Wyoming | C++ is a language that cannot decide what it wants to be: A dessert topping, a floor wax, or a nitrate-based plastic explosive.
C++ has two paradigms of programming - OO inheritance and template. I see far too many systems where the combination of the two has resulted in huge, automatically-generated bloat in the resulting object - which many modern programmers don't appreciate, because hey, memory is now so cheap.
The C++ manner of handling exceptions is bloated and expensive.
The other thing I really dislike about C++ is that it didn't provide for automatic garbage collection. In a language with as many ways to create an object instance as C++ has, there should be automatic garbage collection by default. They could have put this into the language with a way to override it, but instead they left it out and said "Well, you can just invent your own by overriding object creation/destruction..."
No, wrong answer. Most programmers aren't blessed with enough schedule time to do that, and in a modern language, it should just be done.
There's just so much wrong with C++... I barely know where to start. I followed (and used) the language from late in the 80's, when it started as "C with classes," and watched it become the monstrosity that is modern C++. Even after they finished the language spec, it took years before there was a fully compliant compiler for C++'s full spec. It's a great case of a language trying to be everything to everyone - and no programming language can do that and succeed. They tried with PL/I and Algol-68 - and Pascal was the resulting push-back from that. C++ became what it is, and C#, Objective-C and now Swift are the resulting push-back from C++.

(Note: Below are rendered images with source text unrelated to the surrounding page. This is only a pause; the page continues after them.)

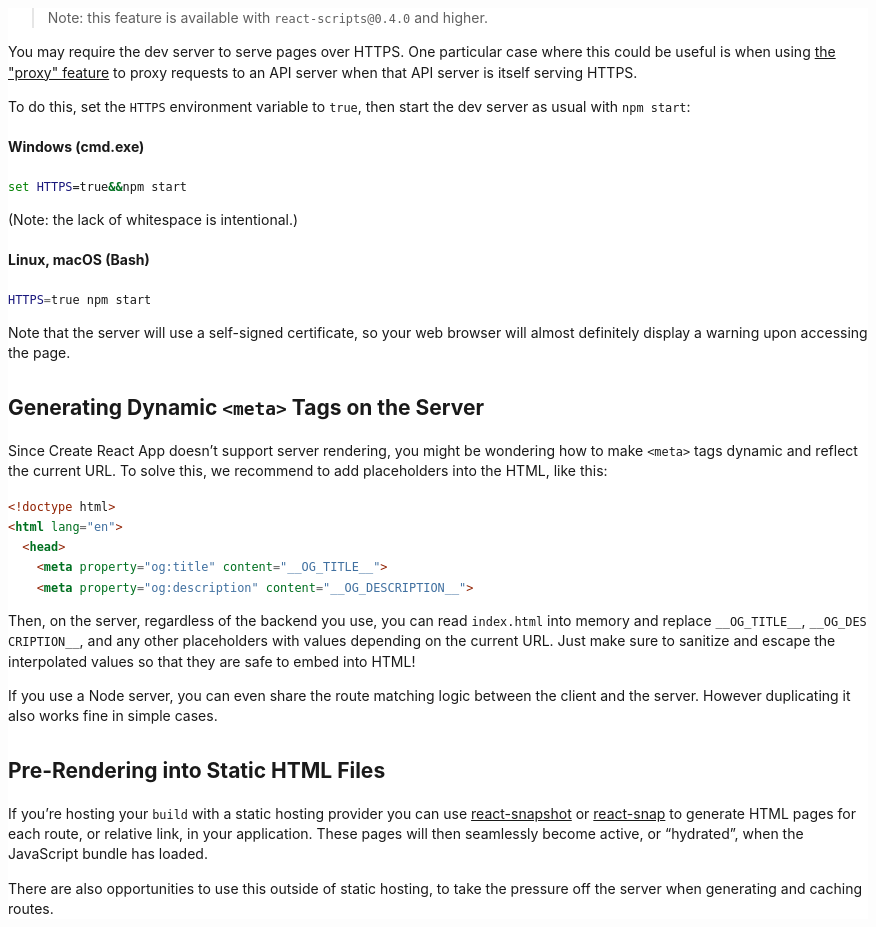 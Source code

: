 > Note: this feature is available with `react-scripts@0.4.0` and higher.

You may require the dev server to serve pages over HTTPS. One particular case where this could be useful is when using [the "proxy" feature][192] to proxy requests to an API server when that API server is itself serving HTTPS.

To do this, set the `HTTPS` environment variable to `true`, then start the dev server as usual with `npm start`:

#### Windows (cmd.exe)

```cmd
set HTTPS=true&&npm start
```

(Note: the lack of whitespace is intentional.)

#### Linux, macOS (Bash)

```bash
HTTPS=true npm start
```

Note that the server will use a self-signed certificate, so your web browser will almost definitely display a warning upon accessing the page.

## Generating Dynamic `<meta>` Tags on the Server

Since Create React App doesn’t support server rendering, you might be wondering how to make `<meta>` tags dynamic and reflect the current URL. To solve this, we recommend to add placeholders into the HTML, like this:

```html
<!doctype html>
<html lang="en">
  <head>
    <meta property="og:title" content="__OG_TITLE__">
    <meta property="og:description" content="__OG_DESCRIPTION__">
```

Then, on the server, regardless of the backend you use, you can read `index.html` into memory and replace `__OG_TITLE__`, `__OG_DESCRIPTION__`, and any other placeholders with values depending on the current URL. Just make sure to sanitize and escape the interpolated values so that they are safe to embed into HTML!

If you use a Node server, you can even share the route matching logic between the client and the server. However duplicating it also works fine in simple cases.

## Pre-Rendering into Static HTML Files

If you’re hosting your `build` with a static hosting provider you can use [react-snapshot][193] or [react-snap][194] to generate HTML pages for each route, or relative link, in your application. These pages will then seamlessly become active, or “hydrated”, when the JavaScript bundle has loaded.

There are also opportunities to use this outside of static hosting, to take the pressure off the server when generating and caching routes.


[1]:	https://github.com/facebookincubator/create-react-app
[2]:	http://manojsinghnegi.com/blog/2017/09/03/Implementing-redux-and-react-router-v4-in-your-react-app/
[3]:	https://github.com/facebookincubator/create-react-app/blob/master/packages/react-scripts/template/README.md
[4]:	#updating-to-new-releases
[5]:	#sending-feedback
[6]:	#folder-structure
[7]:	#available-scripts
[8]:	#npm-start
[9]:	#npm-test
[10]:	#npm-run-build
[11]:	#npm-run-eject
[12]:	#supported-language-features-and-polyfills
[13]:	#syntax-highlighting-in-the-editor
[14]:	#displaying-lint-output-in-the-editor
[15]:	#debugging-in-the-editor
[16]:	#formatting-code-automatically
[17]:	#changing-the-page-title
[18]:	#installing-a-dependency
[19]:	#importing-a-component
[20]:	#code-splitting
[21]:	#adding-a-stylesheet
[22]:	#post-processing-css
[23]:	#adding-a-css-preprocessor-sass-less-etc
[24]:	#adding-images-fonts-and-files
[25]:	#using-the-public-folder
[26]:	#changing-the-html
[27]:	#adding-assets-outside-of-the-module-system
[28]:	#when-to-use-the-public-folder
[29]:	#using-global-variables
[30]:	#adding-bootstrap
[31]:	#using-a-custom-theme
[32]:	#adding-flow
[33]:	#adding-custom-environment-variables
[34]:	#referencing-environment-variables-in-the-html
[35]:	#adding-temporary-environment-variables-in-your-shell
[36]:	#adding-development-environment-variables-in-env
[37]:	#can-i-use-decorators
[38]:	#integrating-with-an-api-backend
[39]:	#node
[40]:	#ruby-on-rails
[41]:	#proxying-api-requests-in-development
[42]:	#invalid-host-header-errors-after-configuring-proxy
[43]:	#configuring-the-proxy-manually
[44]:	#configuring-a-websocket-proxy
[45]:	#using-https-in-development
[46]:	#generating-dynamic-meta-tags-on-the-server
[47]:	#pre-rendering-into-static-html-files
[48]:	#injecting-data-from-the-server-into-the-page
[49]:	#running-tests
[50]:	#filename-conventions
[51]:	#command-line-interface
[52]:	#version-control-integration
[53]:	#writing-tests
[54]:	#testing-components
[55]:	#using-third-party-assertion-libraries
[56]:	#initializing-test-environment
[57]:	#focusing-and-excluding-tests
[58]:	#coverage-reporting
[59]:	#continuous-integration
[60]:	#disabling-jsdom
[61]:	#snapshot-testing
[62]:	#editor-integration
[63]:	#developing-components-in-isolation
[64]:	#getting-started-with-storybook
[65]:	#getting-started-with-styleguidist
[66]:	#making-a-progressive-web-app
[67]:	#opting-out-of-caching
[68]:	#offline-first-considerations
[69]:	#progressive-web-app-metadata
[70]:	#analyzing-the-bundle-size
[71]:	#deployment
[72]:	#static-server
[73]:	#other-solutions
[74]:	#serving-apps-with-client-side-routing
[75]:	#building-for-relative-paths
[76]:	#azure
[77]:	#firebase
[78]:	#github-pages
[79]:	#heroku
[80]:	#netlify
[81]:	#now
[82]:	#s3-and-cloudfront
[83]:	#surge
[84]:	#advanced-configuration
[85]:	#troubleshooting
[86]:	#npm-start-doesnt-detect-changes
[87]:	#npm-test-hangs-on-macos-sierra
[88]:	#npm-run-build-exits-too-early
[89]:	#npm-run-build-fails-on-heroku
[90]:	#npm-run-build-fails-to-minify
[91]:	#momentjs-locales-are-missing
[92]:	#something-missing
[93]:	https://github.com/facebookincubator/create-react-app/blob/master/CHANGELOG.md
[94]:	https://github.com/facebookincubator/create-react-app/blob/master/CHANGELOG.md
[95]:	https://github.com/facebookincubator/create-react-app/issues
[96]:	http://localhost:3000
[97]:	#running-tests
[98]:	#deployment
[99]:	https://github.com/lukehoban/es6features
[100]:	https://github.com/rwaldron/exponentiation-operator
[101]:	https://github.com/tc39/ecmascript-asyncawait
[102]:	https://github.com/sebmarkbage/ecmascript-rest-spread
[103]:	https://github.com/tc39/proposal-dynamic-import
[104]:	https://github.com/tc39/proposal-class-public-fields
[105]:	https://facebook.github.io/react/docs/introducing-jsx.html
[106]:	https://flowtype.org/
[107]:	https://babeljs.io/docs/plugins/#presets-stage-x-experimental-presets-
[108]:	https://medium.com/@cpojer/effective-javascript-codemods-5a6686bb46fb
[109]:	https://en.wikipedia.org/wiki/Polyfill
[110]:	https://developer.mozilla.org/en/docs/Web/JavaScript/Reference/Global_Objects/Object/assign
[111]:	https://github.com/sindresorhus/object-assign
[112]:	https://developer.mozilla.org/en-US/docs/Web/JavaScript/Reference/Global_Objects/Promise
[113]:	https://github.com/then/promise
[114]:	https://developer.mozilla.org/en/docs/Web/API/Fetch_API
[115]:	https://github.com/github/fetch
[116]:	https://babeljs.io/docs/editors
[117]:	https://github.com/jlongster/prettier
[118]:	https://code.visualstudio.com
[119]:	https://www.jetbrains.com/webstorm/
[120]:	https://code.visualstudio.com
[121]:	https://marketplace.visualstudio.com/items?itemName=msjsdiag.debugger-for-chrome
[122]:	#advanced-configuration
[123]:	https://github.com/Microsoft/vscode-chrome-debug/blob/master/README.md#troubleshooting
[124]:	https://www.jetbrains.com/webstorm/
[125]:	https://chrome.google.com/webstore/detail/jetbrains-ide-support/hmhgeddbohgjknpmjagkdomcpobmllji
[126]:	#advanced-configuration
[127]:	https://github.com/prettier/prettier
[128]:	https://prettier.github.io/prettier/
[129]:	https://medium.com/@okonetchnikov/make-linting-great-again-f3890e1ad6b8
[130]:	https://github.com/prettier/prettier#editor-integration
[131]:	#adding-a-stylesheet
[132]:	https://developer.mozilla.org/en-US/docs/Web/API/Document/title
[133]:	https://github.com/nfl/react-helmet
[134]:	#generating-dynamic-meta-tags-on-the-server
[135]:	#pre-rendering-into-static-html-files
[136]:	http://exploringjs.com/es6/ch_modules.html
[137]:	http://stackoverflow.com/questions/36795819/react-native-es-6-when-should-i-use-curly-braces-for-import/36796281#36796281
[138]:	http://stackoverflow.com/questions/36795819/react-native-es-6-when-should-i-use-curly-braces-for-import/36796281#36796281
[139]:	http://exploringjs.com/es6/ch_modules.html
[140]:	https://leanpub.com/understandinges6/read#leanpub-auto-encapsulating-code-with-modules
[141]:	http://2ality.com/2017/01/import-operator.html#loading-code-on-demand
[142]:	https://github.com/tc39/proposal-dynamic-import
[143]:	https://developer.mozilla.org/en-US/docs/Web/JavaScript/Reference/Global_Objects/Promise
[144]:	http://serverless-stack.com/chapters/code-splitting-in-create-react-app.html
[145]:	https://github.com/AnomalyInnovations/serverless-stack-demo-client/tree/code-splitting-in-create-react-app
[146]:	https://webpack.js.org/
[147]:	https://medium.com/seek-ui-engineering/block-element-modifying-your-javascript-components-d7f99fcab52b
[148]:	https://github.com/postcss/autoprefixer
[149]:	https://github.com/postcss/autoprefixer#disabling
[150]:	https://facebook.github.io/react/docs/composition-vs-inheritance.html
[151]:	https://developer.mozilla.org/en-US/docs/Web/HTTP/Basics_of_HTTP/Data_URIs
[152]:	#changing-the-page-title
[153]:	#adding-a-stylesheet
[154]:	#adding-images-fonts-and-files
[155]:	#adding-a-stylesheet
[156]:	#adding-images-fonts-and-files
[157]:	https://developer.mozilla.org/en-US/docs/Web/Manifest
[158]:	http://github.hubspot.com/pace/docs/welcome/
[159]:	https://react-bootstrap.github.io
[160]:	https://gist.githubusercontent.com/gaearon/85d8c067f6af1e56277c82d19fd4da7b/raw/6158dd991b67284e9fc8d70b9d973efe87659d72/App.js
[161]:	https://medium.com/@tacomanator/customizing-create-react-app-aa9ffb88165
[162]:	https://medium.com/@preethikasireddy/why-use-static-types-in-javascript-part-1-8382da1e0adb
[163]:	http://flowtype.org/
[164]:	https://flowtype.org/docs/advanced-configuration.html
[165]:	https://nuclide.io/docs/languages/flow/
[166]:	https://flowtype.org/
[167]:	#injecting-data-from-the-server-into-the-page
[168]:	https://github.com/facebookincubator/create-react-app/issues/865#issuecomment-252199527
[169]:	#generating-dynamic-meta-tags-on-the-server
[170]:	https://github.com/motdotla/dotenv
[171]:	https://docs.travis-ci.com/user/environment-variables/
[172]:	https://devcenter.heroku.com/articles/config-vars
[173]:	https://medium.com/google-developers/exploring-es7-decorators-76ecb65fb841
[174]:	https://www.fullstackreact.com/articles/using-create-react-app-with-a-server/
[175]:	https://github.com/fullstackreact/food-lookup-demo
[176]:	https://www.fullstackreact.com/articles/how-to-get-create-react-app-to-work-with-your-rails-api/
[177]:	https://github.com/fullstackreact/food-lookup-demo-rails
[178]:	http://stackoverflow.com/questions/21854516/understanding-ajax-cors-and-security-considerations
[179]:	#configuring-the-proxy-manually
[180]:	http://enable-cors.org/server_expressjs.html
[181]:	#adding-custom-environment-variables
[182]:	https://medium.com/webpack/webpack-dev-server-middleware-security-issues-1489d950874a
[183]:	https://github.com/webpack/webpack-dev-server/issues/887
[184]:	https://github.com/facebookincubator/create-react-app/issues/2271
[185]:	https://github.com/chimurai/http-proxy-middleware#options
[186]:	https://github.com/nodejitsu/node-http-proxy#options
[187]:	https://socket.io/
[188]:	http://websocket.org/echo.html
[189]:	https://socket.io/docs/
[190]:	https://github.com/websockets/ws
[191]:	https://developer.mozilla.org/en-US/docs/Web/API/WebSocket
[192]:	#proxying-api-requests-in-development
[193]:	https://www.npmjs.com/package/react-snapshot
[194]:	https://github.com/stereobooster/react-snap
[195]:	https://medium.com/superhighfives/an-almost-static-stack-6df0a2791319
[196]:	https://medium.com/node-security/the-most-common-xss-vulnerability-in-react-js-applications-2bdffbcc1fa0
[197]:	https://github.com/facebookincubator/create-react-app/blob/master/CHANGELOG.md#migrating-from-023-to-030
[198]:	https://facebook.github.io/jest/
[199]:	https://facebook.github.io/jest/blog/2016/09/01/jest-15.html
[200]:	https://github.com/tmpvar/jsdom
[201]:	#continuous-integration
[202]:	https://facebook.github.io/jest/docs/en/expect.html#content
[203]:	https://facebook.github.io/jest/docs/en/expect.html#tohavebeencalled
[204]:	http://airbnb.io/enzyme/docs/api/shallow.html
[205]:	http://airbnb.io/enzyme/
[206]:	#initializing-test-environment
[207]:	http://airbnb.io/enzyme/docs/api/mount.html
[208]:	http://airbnb.io/enzyme/
[209]:	http://facebook.github.io/jest/docs/en/expect.html
[210]:	http://chaijs.com/
[211]:	https://github.com/blainekasten/enzyme-matchers
[212]:	#initializing-test-environment
[213]:	https://github.com/facebook/jest/issues/new
[214]:	https://github.com/facebook/jest/pull/1566
[215]:	http://chaijs.com/
[216]:	http://sinonjs.org/
[217]:	https://facebook.github.io/jest/docs/en/configuration.html#collectcoveragefrom-array
[218]:	https://facebook.github.io/jest/docs/en/configuration.html#coveragereporters-array-string
[219]:	https://facebook.github.io/jest/docs/en/configuration.html#coveragethreshold-object
[220]:	https://facebook.github.io/jest/docs/en/configuration.html#snapshotserializers-array-string
[221]:	https://docs.travis-ci.com/user/getting-started/
[222]:	https://travis-ci.org/profile
[223]:	https://docs.travis-ci.com/user/customizing-the-build/
[224]:	https://medium.com/@knowbody/circleci-and-zeits-now-sh-c9b7eebcd3c1
[225]:	https://github.com/facebookincubator/create-react-app/issues/new
[226]:	https://github.com/tmpvar/jsdom
[227]:	https://facebook.github.io/react/docs/top-level-api.html#reactdom.render
[228]:	https://facebook.github.io/react/docs/test-utils.html#renderintodocument
[229]:	https://github.com/facebook/react/blob/34761cf9a252964abfaab6faf74d473ad95d1f21/src/test/ReactTestUtils.js#L83-L91
[230]:	http://airbnb.io/enzyme/docs/api/mount.html
[231]:	http://airbnb.io/enzyme/index.html
[232]:	https://facebook.github.io/react/docs/test-utils.html#shallow-rendering
[233]:	http://airbnb.io/enzyme/docs/api/shallow.html
[234]:	http://airbnb.io/enzyme/index.html
[235]:	http://facebook.github.io/jest/blog/2016/07/27/jest-14.html
[236]:	http://facebook.github.io/jest/blog/2016/07/27/jest-14.html
[237]:	https://code.visualstudio.com
[238]:	https://github.com/orta/vscode-jest
[239]:	https://storybook.js.org
[240]:	https://github.com/storybooks/storybook
[241]:	https://react-styleguidist.js.org/
[242]:	https://github.com/styleguidist/react-styleguidist
[243]:	https://egghead.io/lessons/react-getting-started-with-react-storybook
[244]:	https://github.com/storybooks/storybook
[245]:	https://storybook.js.org/basics/introduction/
[246]:	https://github.com/storybooks/storybook/tree/master/addons/storyshots
[247]:	https://github.com/styleguidist/react-styleguidist
[248]:	https://react-styleguidist.js.org/docs/getting-started.html
[249]:	https://developers.google.com/web/progressive-web-apps/
[250]:	https://github.com/goldhand/sw-precache-webpack-plugin
[251]:	https://developers.google.com/web/fundamentals/instant-and-offline/offline-cookbook/#cache-falling-back-to-network
[252]:	src/index.js
[253]:	src/index.js
[254]:	https://developers.google.com/web/fundamentals/getting-started/primers/service-workers#you_need_https
[255]:	http://stackoverflow.com/questions/34160509/options-for-testing-service-workers-via-http/34161385#34161385
[256]:	https://jakearchibald.github.io/isserviceworkerready/
[257]:	src/registerServiceWorker.js
[258]:	#deployment
[259]:	#deployment
[260]:	http://stackoverflow.com/questions/38843970/service-worker-javascript-update-frequency-every-24-hours
[261]:	#github-pages
[262]:	https://developers.google.com/web/fundamentals/instant-and-offline/offline-ux#inform_the_user_when_the_app_is_ready_for_offline_consumption
[263]:	src/registerServiceWorker.js
[264]:	#integrating-with-an-api-backend
[265]:	#npm-run-eject
[266]:	https://github.com/GoogleChrome/sw-precache#runtimecaching-arrayobject
[267]:	../config/webpack.config.prod.js
[268]:	public/manifest.json
[269]:	public/manifest.json
[270]:	https://developers.google.com/web/fundamentals/engage-and-retain/web-app-manifest/
[271]:	https://www.npmjs.com/package/source-map-explorer
[272]:	https://nodejs.org/
[273]:	https://github.com/zeit/serve
[274]:	https://github.com/zeit/serve
[275]:	https://nodejs.org/
[276]:	http://expressjs.com/
[277]:	https://developer.mozilla.org/en-US/docs/Web/API/History_API#Adding_and_modifying_history_entries
[278]:	https://github.com/ReactTraining/react-router
[279]:	https://httpd.apache.org/
[280]:	http://tomcat.apache.org/
[281]:	https://stackoverflow.com/a/41249464/4878474
[282]:	https://developers.google.com/web/fundamentals/getting-started/primers/service-workers
[283]:	#npm-run-eject
[284]:	https://github.com/GoogleChrome/sw-precache#navigatefallback-string
[285]:	https://github.com/GoogleChrome/sw-precache#navigatefallbackwhitelist-arrayregexp
[286]:	../config/webpack.config.prod.js
[287]:	public/manifest.json
[288]:	https://reacttraining.com/react-router/web/api/BrowserRouter/basename-string
[289]:	https://azure.microsoft.com/
[290]:	https://medium.com/@to_pe/deploying-create-react-app-on-microsoft-azure-c0f6686a4321
[291]:	https://firebase.google.com/
[292]:	https://console.firebase.google.com/
[293]:	https://firebase.google.com/docs/web/setup
[294]:	https://pages.github.com/
[295]:	https://myusername.github.io/my-app
[296]:	https://reacttraining.com/react-router/web/api/Router
[297]:	https://github.com/rafrex/spa-github-pages
[298]:	https://www.heroku.com/
[299]:	https://github.com/mars/create-react-app-buildpack
[300]:	https://blog.heroku.com/deploying-react-with-zero-configuration
[301]:	https://www.netlify.com/
[302]:	https://app.netlify.com/signup
[303]:	https://zeit.co/now
[304]:	https://zeit.co/download
[305]:	https://zeit.co/blog/unlimited-static
[306]:	https://aws.amazon.com/s3
[307]:	https://aws.amazon.com/cloudfront/
[308]:	https://medium.com/@omgwtfmarc/deploying-create-react-app-to-s3-or-cloudfront-48dae4ce0af
[309]:	https://surge.sh/
[310]:	https://surge.sh/help/adding-a-200-page-for-client-side-routing
[311]:	#adding-development-environment-variables-in-env
[312]:	https://github.com/sindresorhus/opn#app
[313]:	#building-for-relative-paths
[314]:	https://github.com/facebookincubator/create-react-app/issues/2636
[315]:	https://en.wikipedia.org/wiki/PATH_(variable)
[316]:	https://github.com/facebookincubator/create-react-app/issues/1164
[317]:	https://webpack.js.org/guides/development/#adjusting-your-text-editor
[318]:	https://github.com/webpack/watchpack/issues/42
[319]:	https://webpack.github.io/docs/troubleshooting.html#not-enough-watchers
[320]:	https://github.com/facebookincubator/create-react-app/issues/659
[321]:	https://facebook.github.io/watchman/
[322]:	https://github.com/facebookincubator/create-react-app/issues/713
[323]:	https://github.com/facebook/jest/issues/1767
[324]:	https://github.com/facebook/watchman/issues/358
[325]:	https://github.com/ember-cli/ember-cli/issues/6259
[326]:	http://brew.sh/
[327]:	https://facebook.github.io/watchman/docs/install.html#build-install
[328]:	https://www.digitalocean.com/community/tutorials/how-to-add-swap-on-ubuntu-14-04
[329]:	#resolving-heroku-deployment-errors
[330]:	https://momentjs.com/
[331]:	https://momentjs.com/#multiple-locale-support
[332]:	https://github.com/facebookincubator/create-react-app/issues
[333]:	https://github.com/facebookincubator/create-react-app/edit/master/packages/react-scripts/template/README.md
[image-1]:	http://facebook.github.io/jest/img/blog/15-watch.gif
[image-2]:	http://i.imgur.com/5bFhnTS.png
[image-3]:	https://cloud.githubusercontent.com/assets/49038/20795349/a032308a-b7c8-11e6-9b34-7eeac781003f.png
[image-4]:	http://i.imgur.com/7CIAWpB.gif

One of the biggest bits of political drama I had with C++ was when I was sent to Japan in the late 90's with several other people from several other companies involved in the Cygnus toolchain, in order to lay out a "real-time subset" of C++, which we were going to call "C+-." The Japanese consumer-device system programmers were our guests, because, hey, when Sony (or someone else) is designing a system with a small CPU and small memory that's a wart on the side of a consumer appliance, they want to keep the memory size (and costs) down. The Japanese wanted a programming language in which they could develop OO class libraries to handle specific consumer product tasks, but in a very small memory footprint.
We were going to eliminate templates, exceptions, run-time type ID, and some other esoteric issues, add in a default memory management library, and call it good. C++ advocates, including the author of the C++ spec, got wind of this and had a hissy fit - and the result was the fracturing of the C++ "marketplace" with results like C# and other languages that were less bloated.